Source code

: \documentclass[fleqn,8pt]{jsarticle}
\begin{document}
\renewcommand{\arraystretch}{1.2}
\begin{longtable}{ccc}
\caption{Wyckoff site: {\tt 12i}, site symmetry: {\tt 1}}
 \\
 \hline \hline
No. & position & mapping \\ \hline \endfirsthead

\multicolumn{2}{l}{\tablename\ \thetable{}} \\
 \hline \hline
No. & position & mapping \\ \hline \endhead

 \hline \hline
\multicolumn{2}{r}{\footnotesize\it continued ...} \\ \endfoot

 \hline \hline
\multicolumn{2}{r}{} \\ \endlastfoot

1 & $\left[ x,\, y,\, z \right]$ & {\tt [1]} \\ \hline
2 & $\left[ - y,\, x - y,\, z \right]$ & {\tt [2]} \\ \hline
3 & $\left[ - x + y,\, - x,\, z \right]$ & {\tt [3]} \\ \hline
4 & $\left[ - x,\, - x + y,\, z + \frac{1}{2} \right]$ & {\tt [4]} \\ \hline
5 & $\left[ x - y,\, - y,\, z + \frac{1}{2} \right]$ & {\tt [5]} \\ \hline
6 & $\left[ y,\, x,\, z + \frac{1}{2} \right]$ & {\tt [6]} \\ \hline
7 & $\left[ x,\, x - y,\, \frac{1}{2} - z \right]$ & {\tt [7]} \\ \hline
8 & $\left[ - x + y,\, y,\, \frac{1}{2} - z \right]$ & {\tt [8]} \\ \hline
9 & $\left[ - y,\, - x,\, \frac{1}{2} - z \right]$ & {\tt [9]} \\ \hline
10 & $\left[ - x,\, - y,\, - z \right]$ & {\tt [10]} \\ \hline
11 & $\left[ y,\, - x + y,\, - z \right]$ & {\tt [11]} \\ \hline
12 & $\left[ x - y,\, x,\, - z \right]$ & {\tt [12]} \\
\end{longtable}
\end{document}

*Required work*
Up to and including the last line above, starting with the line that contains "8 & $\left[ - x", return each line exactly and nothing else.

*Exercise response*
8 & $\left[ - x + y,\, y,\, \frac{1}{2} - z \right]$ & {\tt [8]} \\ \hline
9 & $\left[ - y,\, - x,\, \frac{1}{2} - z \right]$ & {\tt [9]} \\ \hline
10 & $\left[ - x,\, - y,\, - z \right]$ & {\tt [10]} \\ \hline
11 & $\left[ y,\, - x + y,\, - z \right]$ & {\tt [11]} \\ \hline
12 & $\left[ x - y,\, x,\, - z \right]$ & {\tt [12]} \\
\end{longtable}
\end{document}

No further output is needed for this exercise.